However, if the world was to be in a situation in which there was the absence of poor countries, I am certain that rich countries will still exist and even continue to prosper. One of the prominent aims of the United Nations Development Programme (UNDP) is to eradicate extreme poverty by 2015. Extreme poverty occurs when an individual survives on less than US$2.15 a day. Technically, if there was a moment in time in which no individual was considered poor, there would be no poor country as individuals are the building blocks of a country. As such, the UNDP envisions a world without any poor countries; this is, apparently, for the betterment of society at large.

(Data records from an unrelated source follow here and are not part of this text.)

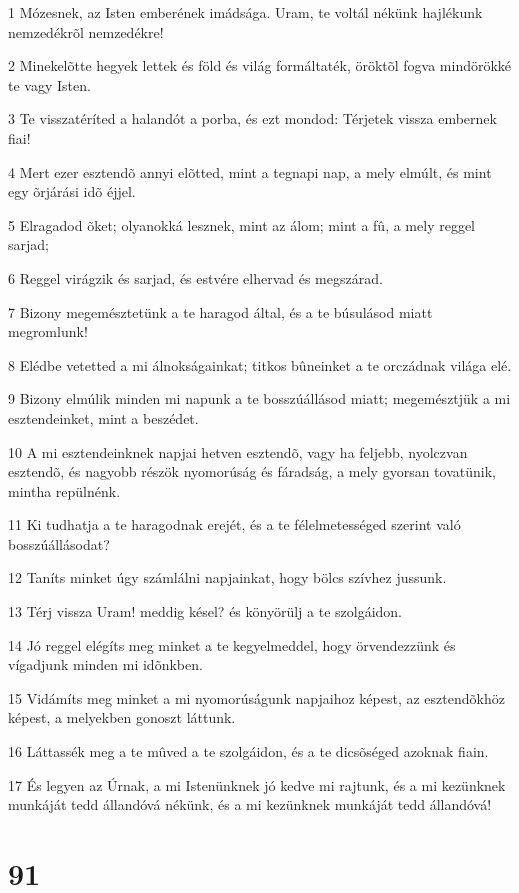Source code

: \par 1 Mózesnek, az Isten emberének imádsága. Uram, te voltál nékünk hajlékunk nemzedékrõl nemzedékre!
\par 2 Minekelõtte hegyek lettek és föld és világ formáltaték, öröktõl fogva mindörökké te vagy Isten.
\par 3 Te visszatéríted a halandót a porba, és ezt mondod: Térjetek vissza embernek fiai!
\par 4 Mert ezer esztendõ annyi elõtted, mint a tegnapi nap, a mely elmúlt, és mint egy õrjárási idõ éjjel.
\par 5 Elragadod õket; olyanokká lesznek, mint az álom; mint a fû, a mely reggel sarjad;
\par 6 Reggel virágzik és sarjad, és estvére elhervad és megszárad.
\par 7 Bizony megemésztetünk a te haragod által, és a te búsulásod miatt megromlunk!
\par 8 Elédbe vetetted a mi álnokságainkat; titkos bûneinket a te orczádnak világa elé.
\par 9 Bizony elmúlik minden mi napunk a te bosszúállásod miatt; megemésztjük a mi esztendeinket, mint a beszédet.
\par 10 A mi esztendeinknek napjai hetven esztendõ, vagy ha feljebb, nyolczvan esztendõ, és nagyobb részök nyomorúság és fáradság, a mely gyorsan tovatünik, mintha repülnénk.
\par 11 Ki tudhatja a te haragodnak erejét, és a te félelmetességed szerint való bosszúállásodat?
\par 12 Taníts minket úgy számlálni napjainkat, hogy bölcs szívhez jussunk.
\par 13 Térj vissza Uram! meddig késel? és könyörülj a te szolgáidon.
\par 14 Jó reggel elégíts meg minket a te kegyelmeddel, hogy örvendezzünk és vígadjunk minden mi idõnkben.
\par 15 Vidámíts meg minket a mi nyomorúságunk napjaihoz képest, az esztendõkhöz képest, a melyekben gonoszt láttunk.
\par 16 Láttassék meg a te mûved a te szolgáidon, és a te dicsõséged azoknak fiain.
\par 17 És legyen az Úrnak, a mi Istenünknek jó kedve mi rajtunk, és a mi kezünknek munkáját tedd állandóvá nékünk, és a mi kezünknek munkáját tedd állandóvá!

\chapter{91}

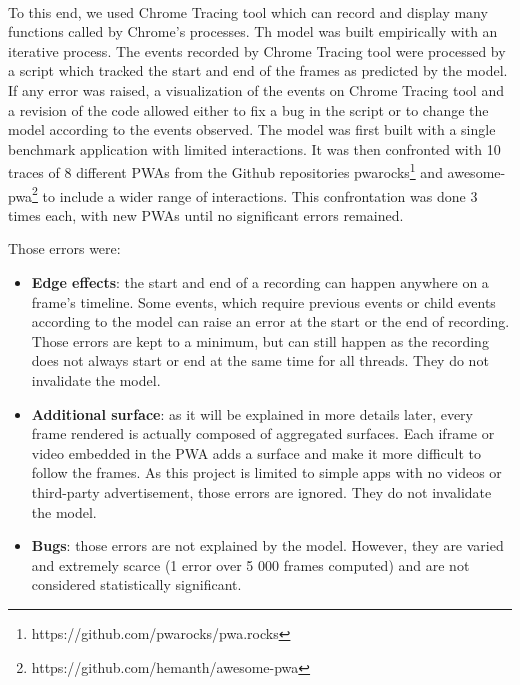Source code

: \documentclass{kththesis}
\begin{document}
    \paragraph{}
    To this end, we used Chrome Tracing tool which can record and display many functions called by Chrome's processes. Th model was built empirically with an iterative process. The events recorded by Chrome Tracing tool were processed by a script which tracked the start and end of the frames as predicted by the model. If any error was raised, a visualization of the events on Chrome Tracing tool and a revision of the code allowed either to fix a bug in the script or to change the model according to the events observed. \newline
    The model was first built with a single benchmark application with limited interactions. It was then confronted with 10 traces of 8 different PWAs from the Github repositories pwarocks\footnote{https://github.com/pwarocks/pwa.rocks} and awesome-pwa\footnote{https://github.com/hemanth/awesome-pwa} to include a wider range of interactions. This confrontation was done 3 times each, with new PWAs until no significant errors remained.
    
    Those errors were:
    \begin{itemize}
        \item \textbf{Edge effects}: the start and end of a recording can happen anywhere on a frame's timeline. Some events, which require previous events or child events according to the model can raise an error at the start or the end of recording. Those errors are kept to a minimum, but can still happen as the recording does not always start or end at the same time for all threads. They do not invalidate the model.
        \item \textbf{Additional surface}: as it will be explained in more details later, every frame rendered is actually composed of aggregated surfaces. Each iframe or video embedded in the PWA adds a surface and make it more difficult to follow the frames. As this project is limited to simple apps with no videos or third-party advertisement, those errors are ignored. They do not invalidate the model.
        \item \textbf{Bugs}: those errors are not explained by the model. However, they are varied and extremely scarce (1 error over 5 000 frames computed) and are not considered statistically significant.
    \end{itemize}
    
\end{document}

The fact that countries develop means that there will be technological advancements and a shift in focus towards the growth of certain industries. Consequently, we would expect farming activities to decreases tremendously alongside the evolution of countries into developed, rich ones. However, this may not be the case. Applying technology in farming regions has led to an increase in the production of foodstuffs, as well as a more uniform quality of food. This has allowed the farmers in the United States of America (USA) to be among the most productive in the world. With just 0.3 per cent of the world’s agricultural workforce, the USA produces around 45 per cent of all soybeans, 40 per cent of all maize, 22 per cent of all beef, 25 per cent of all poultry meat and supplies up to half of the world’s grain exports. Thus, it is observed that the productivity, and hence profitability of primary industries, can be increased with the usage of modern technology; such technology can only be considered affordable if countries are not poor. We also realise that our basic necessities can still be met without the presence of poor countries. Thus, rich countries may still exist without poor countries and are not dependent on poor countries.

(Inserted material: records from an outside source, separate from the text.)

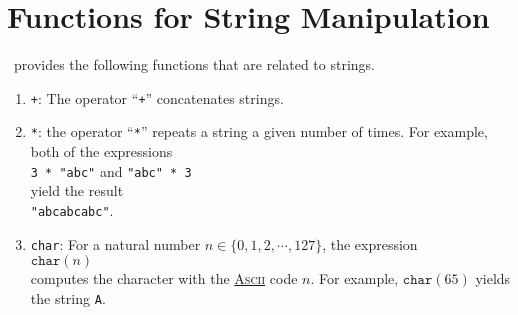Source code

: \section{Functions for String Manipulation}
\setlx\ provides the following functions that are related to strings.
\begin{enumerate}
\item \texttt{+}:  The operator ``\texttt{+}'' concatenates strings.
\item \texttt{*}:  the operator ``\texttt{*}'' repeats a string a given number of times.
      For example, both of the expressions
      \\[0.2cm]
      \hspace*{1.3cm}
      \texttt{3 * "abc"} \quad and \quad \texttt{"abc" * 3}
      \\[0.2cm]
      yield the result 
      \\[0.2cm]
      \hspace*{1.3cm}
      \texttt{"abcabcabc"}.
\item \texttt{char}:  For a natural number $n \in \{ 0, 1, 2, \cdots, 127 \}$,  the expression
      \\[0.2cm]
      \hspace*{1.3cm}
      $\mathtt{char}(n)$
      \\[0.2cm]
      computes the character with the 
      \href{https://en.wikipedia.org/wiki/ASCII}{\textsc{Ascii}} code $n$.  For example,
      $\mathtt{char}(65)$ yields the string \texttt{A}.


\end{enumerate}
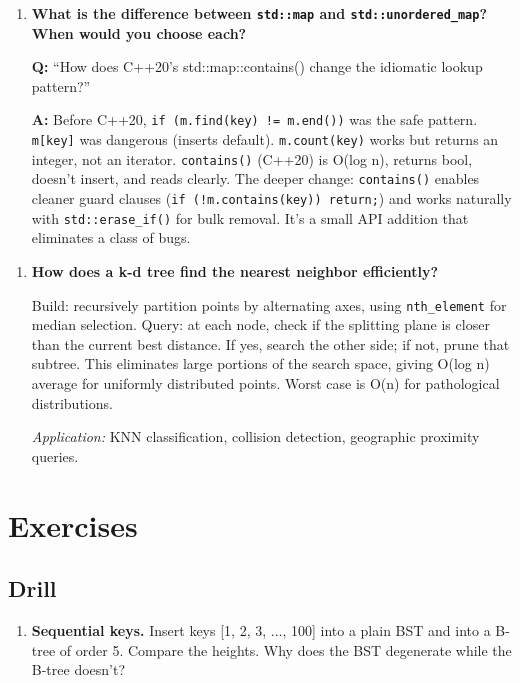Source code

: \begin{enumerate}
\item \textbf{What is the difference between \texttt{std::map} and \texttt{std::unordered\_map}? When would you choose each?}

\textbf{Q:} ``How does C++20's std::map::contains() change the idiomatic lookup pattern?''

\textbf{A:} Before C++20, \texttt{if (m.find(key) != m.end())} was the safe pattern. \texttt{m[key]} was dangerous (inserts default). \texttt{m.count(key)} works but returns an integer, not an iterator. \texttt{contains()} (C++20) is O(log n), returns bool, doesn't insert, and reads clearly. The deeper change: \texttt{contains()} enables cleaner guard clauses (\texttt{if (!m.contains(key)) return;}) and works naturally with \texttt{std::erase\_if()} for bulk removal. It's a small API addition that eliminates a class of bugs.
\end{enumerate}

\begin{enumerate}
\item \textbf{How does a k-d tree find the nearest neighbor efficiently?}

Build: recursively partition points by alternating axes, using \texttt{nth\_element} for median selection. Query: at each node, check if the splitting plane is closer than the current best distance. If yes, search the other side; if not, prune that subtree. This eliminates large portions of the search space, giving O(log n) average for uniformly distributed points. Worst case is O(n) for pathological distributions.

\textit{Application:} KNN classification, collision detection, geographic proximity queries.
\end{enumerate}

\section{Exercises}

\subsection{Drill}

\begin{enumerate}
\item \textbf{Sequential keys.} Insert keys [1, 2, 3, ..., 100] into a plain BST and into a B-tree of order 5. Compare the heights. Why does the BST degenerate while the B-tree doesn't?
\end{enumerate}

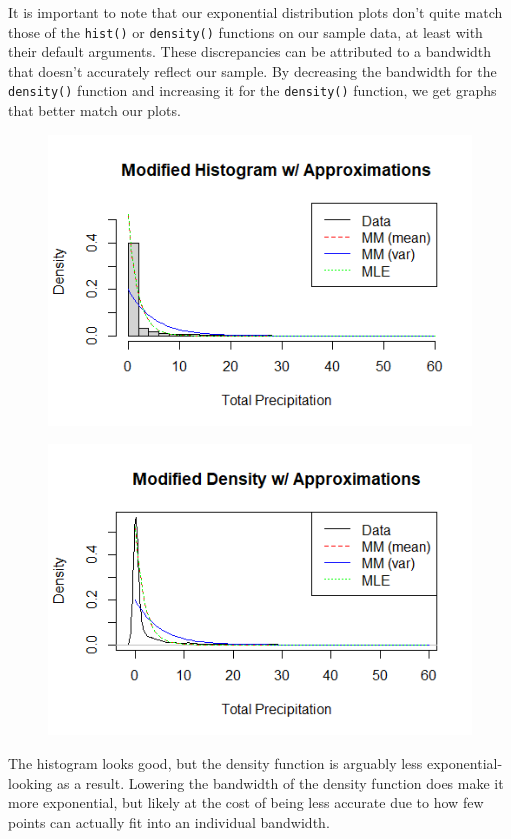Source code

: \documentclass[12pt, a4paper, oneside]{report}
\begin{document}
\newpage
It is important to note that our exponential distribution plots don't quite match those of the \lstinline{hist()} or \lstinline{density()} functions on our sample data, at least with their default arguments. These discrepancies can be attributed to a bandwidth that doesn't accurately reflect our sample. 
By decreasing the bandwidth for the \lstinline{density()} function and increasing it for the \lstinline{density()} function, we get graphs that better match our plots.



\begin{figure}[h]
  \centering
  \includegraphics[width=0.7\linewidth]{expHistModifiedA.png}
\end{figure}

\begin{figure}[h]
  \centering
  \includegraphics[width=0.7\linewidth]{expDensityModifiedA.png}
\end{figure}

\newpage
The histogram looks good, but the density function is arguably less exponential-looking as a result. Lowering the bandwidth of the density function does make it more exponential, but likely at the cost of being less accurate due to how few points can actually fit into an individual bandwidth. 
\end{document}
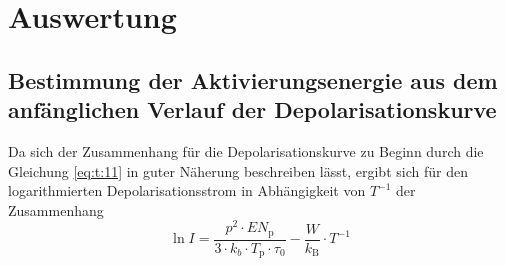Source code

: \newpage
\section{Auswertung}
\label{sec:Auswertung}

\subsection{Bestimmung der Aktivierungsenergie aus dem anfänglichen Verlauf der Depolarisationskurve}
\label{subsec:method1}
Da sich der Zusammenhang für die Depolarisationskurve zu Beginn durch die Gleichung \eqref{eq:t:11} in guter Näherung
beschreiben lässt, ergibt sich für den logarithmierten Depolarisationsstrom in Abhängigkeit von $T^{-1}$ der Zusammenhang
\\
\begin{equation}
  \label{eqn:lineardepolar}
  \ln{I} = \frac{p^2 \cdot E N_\text{p} }{3 \cdot k_{b}
   \cdot T_\text{p} \cdot \tau_{0}} -\frac{W}{k_{\text{B}}} \cdot T^{-1}
\end{equation}

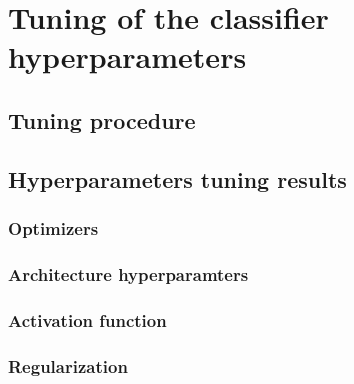 \chapter{Tuning of the classifier hyperparameters}

\section{Tuning procedure}
\lipsum[1]

\section{Hyperparameters tuning results}
\lipsum[1]
\subsection{Optimizers }
\lipsum[1]
\subsection{Architecture hyperparamters}
\lipsum[1]
\subsection{Activation function}
\lipsum[1]
\subsection{Regularization}
\lipsum[1]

Furthermore, economically, rich countries will prosper.  As countries develop, people will demand better quality and a larger variety of goods and services. As such, the centre of attention of companies will change based on consumer trends. Many companies today have developed their research and development sects to ensure the competitiveness of their products. Specialised, skilled workers will be required for the sustenance of such jobs; such workers can mostly be found in rich, developed countries in which the majority of their populations are educated. Today, our society does not demand as many bicycles as before; we demand more motorised vehicles such as cars and motorcycles. This was especially observed in China as the number of vehicles purchased increased alongside the development of their economy. Thus, rich countries will prosper due to the increasing demand for skilled labour, based on changing trends of consumption, internationally that is caused by the basic principle of interdependence amongst countries.

Besides that, as poor countries move out of the causation cycle, the price of products will increase due to the increase in the cost of labour and consequently, cost of production. However, citizens of rich countries will still be able to afford such goods and services due to their high disposable incomes. Thus, it is almost impossible to imagine a time in which rich people in rich countries cannot afford their basic necessities due to their high prices. Today itself, such people demand expensive, luxurious items such as branded clothes and quality food. As such, although rich countries may suffer financially due to the increase in the cost of living, they will never fall due to such a problem.

In conclusion, rich countries will exist despite the absence of poor countries. Undeniably, rich countries are highly dependent on poor countries, mainly because of globalisation. However, rich countries will still exist due to the fact that their basic necessities will be met and that their high Gross Domestic Product will still be sufficient for their development. As such, rich countries should not be reluctant to assist in the development of poor countries into rich ones. Such an action may be detrimental to rich countries in the short term; nevertheless, abundant advantages such as increased productivity due to improvements and increased access to technology will be experienced in the long term. Thus, we should work towards the development of our international society for the benefit of the future of civilisation.